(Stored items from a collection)

——————

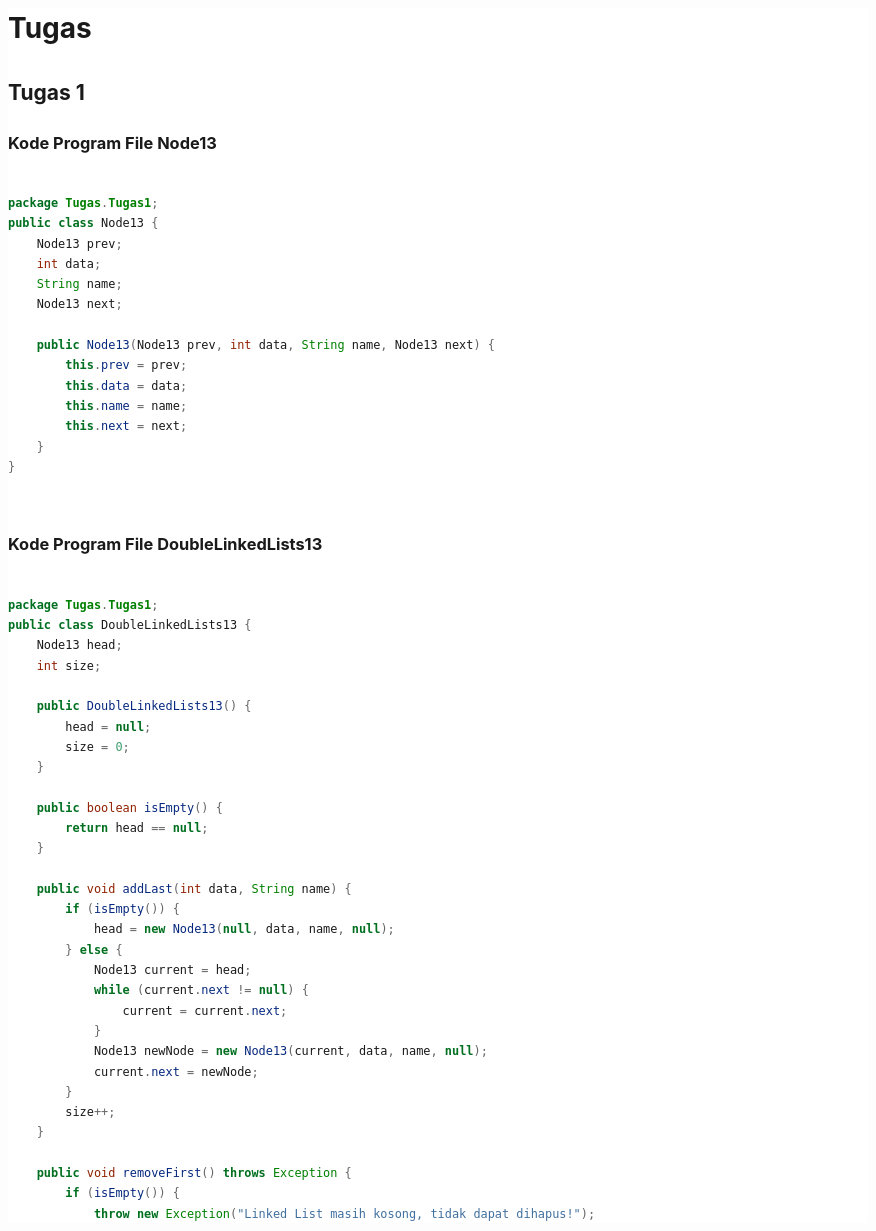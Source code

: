 # Tugas

## Tugas 1

### Kode Program File Node13

```java

package Tugas.Tugas1;
public class Node13 {
    Node13 prev;
    int data;
    String name;
    Node13 next;

    public Node13(Node13 prev, int data, String name, Node13 next) {
        this.prev = prev;
        this.data = data;
        this.name = name;
        this.next = next;
    }
}


```

<br>

### Kode Program File DoubleLinkedLists13

```java

package Tugas.Tugas1;
public class DoubleLinkedLists13 {
    Node13 head;
    int size;

    public DoubleLinkedLists13() {
        head = null;
        size = 0;
    }

    public boolean isEmpty() {
        return head == null;
    }

    public void addLast(int data, String name) {
        if (isEmpty()) {
            head = new Node13(null, data, name, null);
        } else {
            Node13 current = head;
            while (current.next != null) {
                current = current.next;
            }
            Node13 newNode = new Node13(current, data, name, null);
            current.next = newNode;
        }
        size++;
    }

    public void removeFirst() throws Exception {
        if (isEmpty()) {
            throw new Exception("Linked List masih kosong, tidak dapat dihapus!");
```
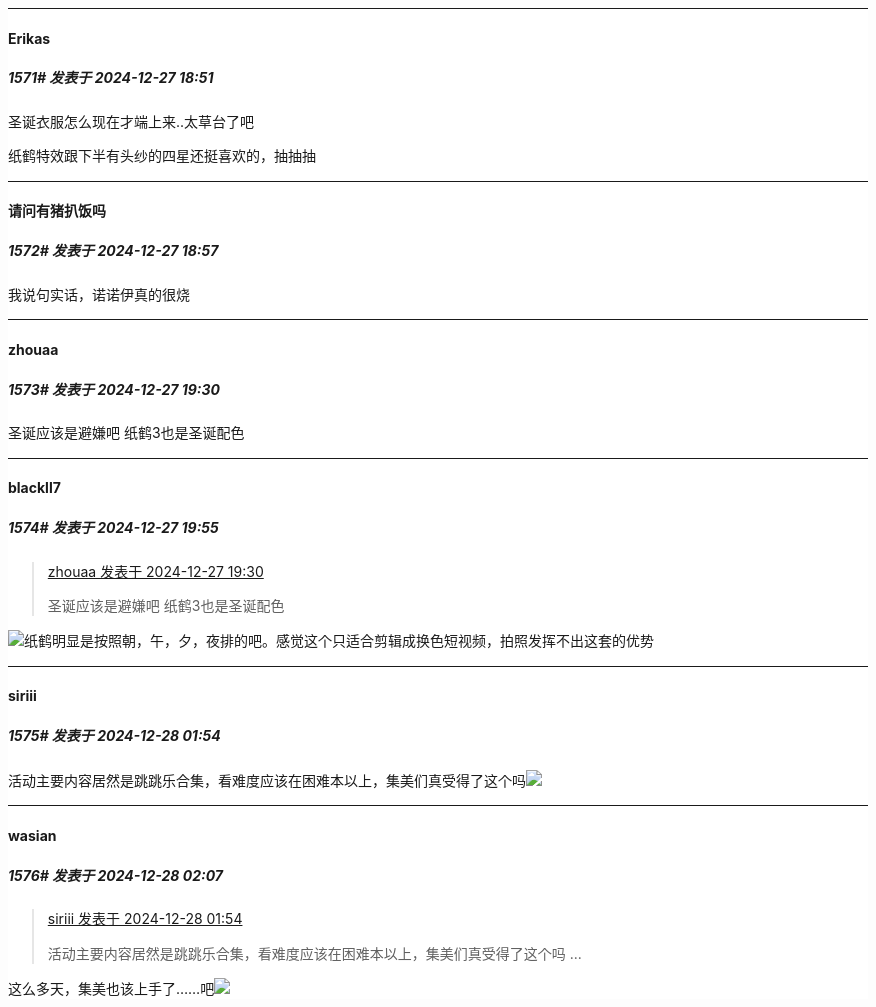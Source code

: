 
*****

####  Erikas  
##### 1571#       发表于 2024-12-27 18:51

圣诞衣服怎么现在才端上来..太草台了吧

纸鹤特效跟下半有头纱的四星还挺喜欢的，抽抽抽


*****

####  请问有猪扒饭吗  
##### 1572#       发表于 2024-12-27 18:57

我说句实话，诺诺伊真的很烧


*****

####  zhouaa  
##### 1573#       发表于 2024-12-27 19:30

圣诞应该是避嫌吧 纸鹤3也是圣诞配色


*****

####  blackll7  
##### 1574#       发表于 2024-12-27 19:55

<blockquote><a href="httphttps://bbs.saraba1st.com/2b/forum.php?mod=redirect&amp;goto=findpost&amp;pid=67036752&amp;ptid=2206957" target="_blank">zhouaa 发表于 2024-12-27 19:30</a>

圣诞应该是避嫌吧 纸鹤3也是圣诞配色</blockquote>
<img src="https://static.saraba1st.com/image/smiley/face2017/254.png" referrerpolicy="no-referrer">纸鹤明显是按照朝，午，夕，夜排的吧。感觉这个只适合剪辑成换色短视频，拍照发挥不出这套的优势


*****

####  siriii  
##### 1575#       发表于 2024-12-28 01:54

活动主要内容居然是跳跳乐合集，看难度应该在困难本以上，集美们真受得了这个吗<img src="https://static.saraba1st.com/image/smiley/face2017/037.png" referrerpolicy="no-referrer">


*****

####  wasian  
##### 1576#       发表于 2024-12-28 02:07

<blockquote><a href="httphttps://bbs.saraba1st.com/2b/forum.php?mod=redirect&amp;goto=findpost&amp;pid=67039458&amp;ptid=2206957" target="_blank">siriii 发表于 2024-12-28 01:54</a>

活动主要内容居然是跳跳乐合集，看难度应该在困难本以上，集美们真受得了这个吗 ...</blockquote>
这么多天，集美也该上手了……吧<img src="https://static.saraba1st.com/image/smiley/face2017/006.png" referrerpolicy="no-referrer">
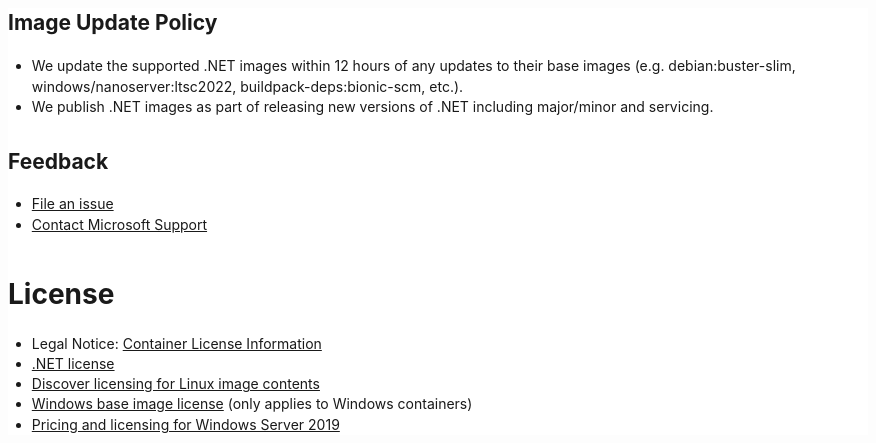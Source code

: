 ## Image Update Policy

* We update the supported .NET images within 12 hours of any updates to their base images (e.g. debian:buster-slim, windows/nanoserver:ltsc2022, buildpack-deps:bionic-scm, etc.).
* We publish .NET images as part of releasing new versions of .NET including major/minor and servicing.

## Feedback

* [File an issue](https://github.com/dotnet/dotnet-docker/issues/new/choose)
* [Contact Microsoft Support](https://support.microsoft.com/contactus/)

# License

* Legal Notice: [Container License Information](https://aka.ms/mcr/osslegalnotice)
* [.NET license](https://github.com/dotnet/dotnet-docker/blob/main/LICENSE)
* [Discover licensing for Linux image contents](https://github.com/dotnet/dotnet-docker/blob/main/documentation/image-artifact-details.md)
* [Windows base image license](https://docs.microsoft.com/virtualization/windowscontainers/images-eula) (only applies to Windows containers)
* [Pricing and licensing for Windows Server 2019](https://www.microsoft.com/cloud-platform/windows-server-pricing)
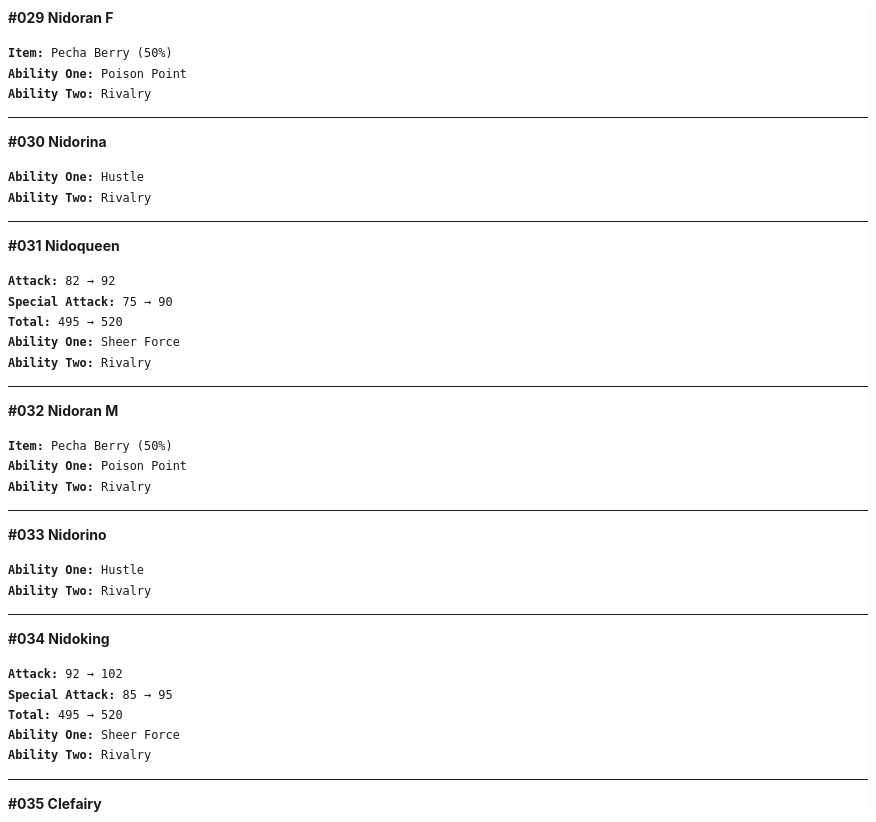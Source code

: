 
**#029 Nidoran F**

<pre><code><b>Item:</b> Pecha Berry (50%)
<b>Ability One:</b> Poison Point
<b>Ability Two:</b> Rivalry
</code></pre>

---

**#030 Nidorina**

<pre><code><b>Ability One:</b> Hustle
<b>Ability Two:</b> Rivalry
</code></pre>

---

**#031 Nidoqueen**

<pre><code><b>Attack:</b> 82 → 92
<b>Special Attack:</b> 75 → 90
<b>Total:</b> 495 → 520
<b>Ability One:</b> Sheer Force
<b>Ability Two:</b> Rivalry
</code></pre>

---

**#032 Nidoran M**

<pre><code><b>Item:</b> Pecha Berry (50%)
<b>Ability One:</b> Poison Point
<b>Ability Two:</b> Rivalry
</code></pre>

---

**#033 Nidorino**

<pre><code><b>Ability One:</b> Hustle
<b>Ability Two:</b> Rivalry
</code></pre>

---

**#034 Nidoking**

<pre><code><b>Attack:</b> 92 → 102
<b>Special Attack:</b> 85 → 95
<b>Total:</b> 495 → 520
<b>Ability One:</b> Sheer Force
<b>Ability Two:</b> Rivalry
</code></pre>

---

**#035 Clefairy**
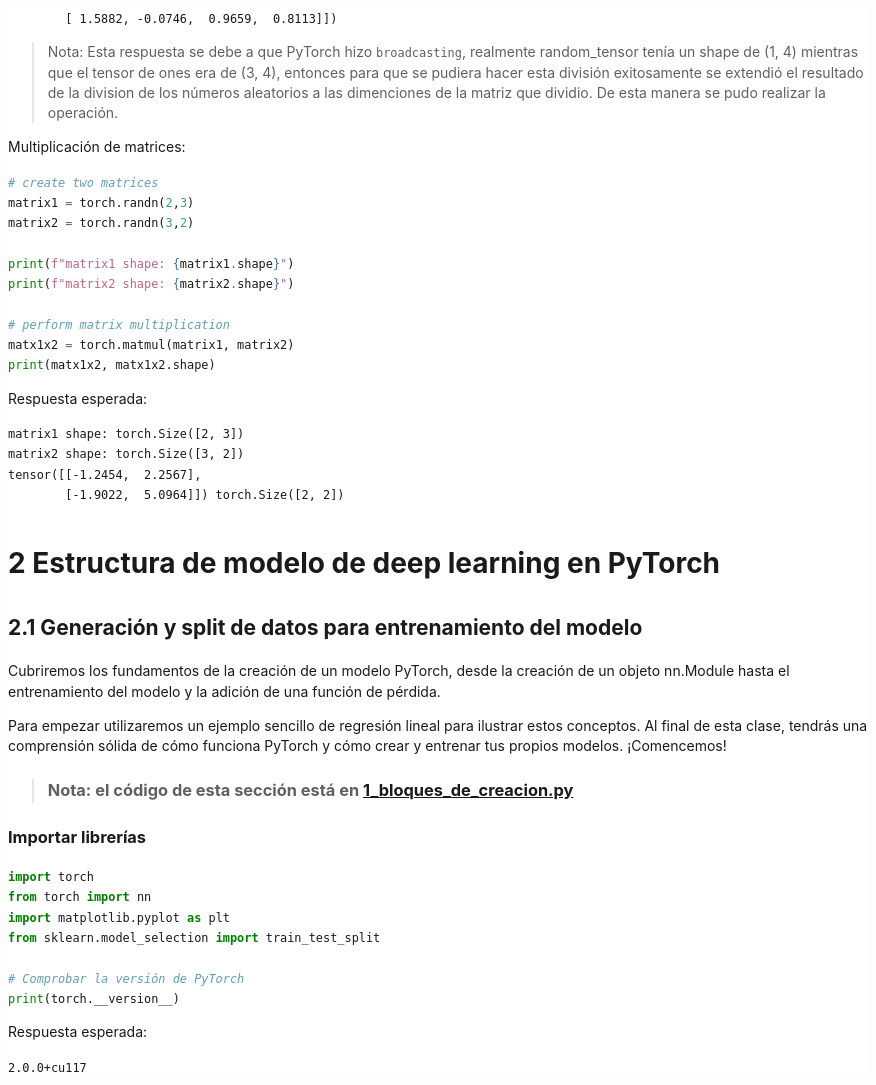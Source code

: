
```commandline
        [ 1.5882, -0.0746,  0.9659,  0.8113]])
```
> Nota: Esta respuesta se debe a que PyTorch hizo `broadcasting`, realmente random_tensor tenía un shape de (1, 4) mientras que el tensor de ones era de (3, 4),
> entonces para que se pudiera hacer esta división exitosamente se extendió el resultado de la division de los números aleatorios a las dimenciones de la matriz que dividio.
> De esta manera se pudo realizar la operación.

Multiplicación de matrices:

```python
# create two matrices
matrix1 = torch.randn(2,3)
matrix2 = torch.randn(3,2)

print(f"matrix1 shape: {matrix1.shape}")
print(f"matrix2 shape: {matrix2.shape}")

# perform matrix multiplication
matx1x2 = torch.matmul(matrix1, matrix2)
print(matx1x2, matx1x2.shape)
```
Respuesta esperada:
```commandline
matrix1 shape: torch.Size([2, 3])
matrix2 shape: torch.Size([3, 2])
tensor([[-1.2454,  2.2567],
        [-1.9022,  5.0964]]) torch.Size([2, 2])
```

# 2 Estructura de modelo de deep learning en PyTorch

## 2.1 Generación y split de datos para entrenamiento del modelo

Cubriremos los fundamentos de la creación de un modelo PyTorch, desde la creación de un objeto nn.Module hasta el entrenamiento del modelo y la adición de una función de pérdida.

Para empezar utilizaremos un ejemplo sencillo de regresión lineal para ilustrar estos conceptos. Al final de esta clase, tendrás una comprensión sólida de cómo funciona PyTorch y cómo crear y entrenar tus propios modelos. ¡Comencemos!

> ### Nota: el código de esta sección está en [1_bloques_de_creacion.py](scripts%2F2%2F1_bloques_de_creacion.py)

### Importar librerías

```python
import torch
from torch import nn
import matplotlib.pyplot as plt
from sklearn.model_selection import train_test_split

# Comprobar la versión de PyTorch
print(torch.__version__)
```
Respuesta esperada:
```commandline
2.0.0+cu117
```
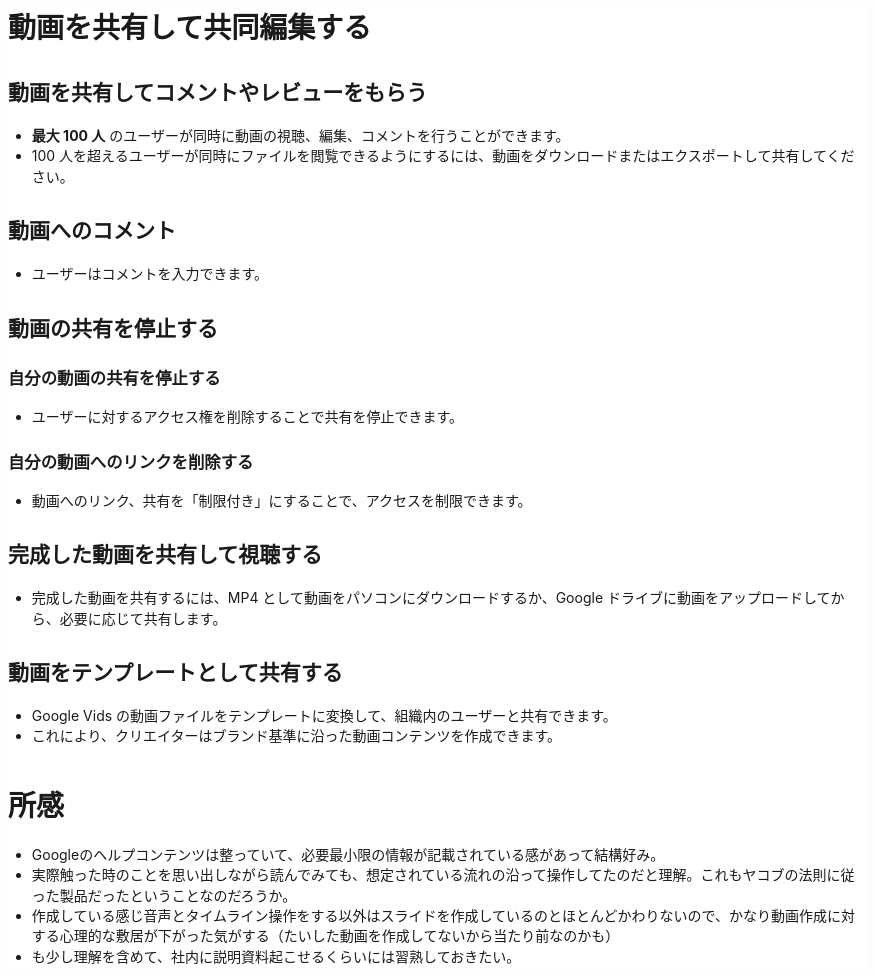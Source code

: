 # 動画を共有して共同編集する

## 動画を共有してコメントやレビューをもらう
- **最大 100 人** のユーザーが同時に動画の視聴、編集、コメントを行うことができます。
- 100 人を超えるユーザーが同時にファイルを閲覧できるようにするには、動画をダウンロードまたはエクスポートして共有してください。

## 動画へのコメント
- ユーザーはコメントを入力できます。


## 動画の共有を停止する
### 自分の動画の共有を停止する
- ユーザーに対するアクセス権を削除することで共有を停止できます。

### 自分の動画へのリンクを削除する
- 動画へのリンク、共有を「制限付き」にすることで、アクセスを制限できます。


## 完成した動画を共有して視聴する
- 完成した動画を共有するには、MP4 として動画をパソコンにダウンロードするか、Google ドライブに動画をアップロードしてから、必要に応じて共有します。


## 動画をテンプレートとして共有する
- Google Vids の動画ファイルをテンプレートに変換して、組織内のユーザーと共有できます。
- これにより、クリエイターはブランド基準に沿った動画コンテンツを作成できます。


# 所感
- Googleのヘルプコンテンツは整っていて、必要最小限の情報が記載されている感があって結構好み。
- 実際触った時のことを思い出しながら読んでみても、想定されている流れの沿って操作してたのだと理解。これもヤコブの法則に従った製品だったということなのだろうか。
- 作成している感じ音声とタイムライン操作をする以外はスライドを作成しているのとほとんどかわりないので、かなり動画作成に対する心理的な敷居が下がった気がする（たいした動画を作成してないから当たり前なのかも）
- も少し理解を含めて、社内に説明資料起こせるくらいには習熟しておきたい。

——————

# WHAT IS NEEDED
With the first line being the one containing "Image Update Policy" and the last line the one containing "windows/nanoserver:ltsc2022, buildpack-deps:bionic-scm, etc.).", transcribe exactly the lines above that fall in that range.

# ANSWER BELOW
: ## Image Update Policy

* We update the supported .NET images within 12 hours of any updates to their base images (e.g. debian:buster-slim, windows/nanoserver:ltsc2022, buildpack-deps:bionic-scm, etc.).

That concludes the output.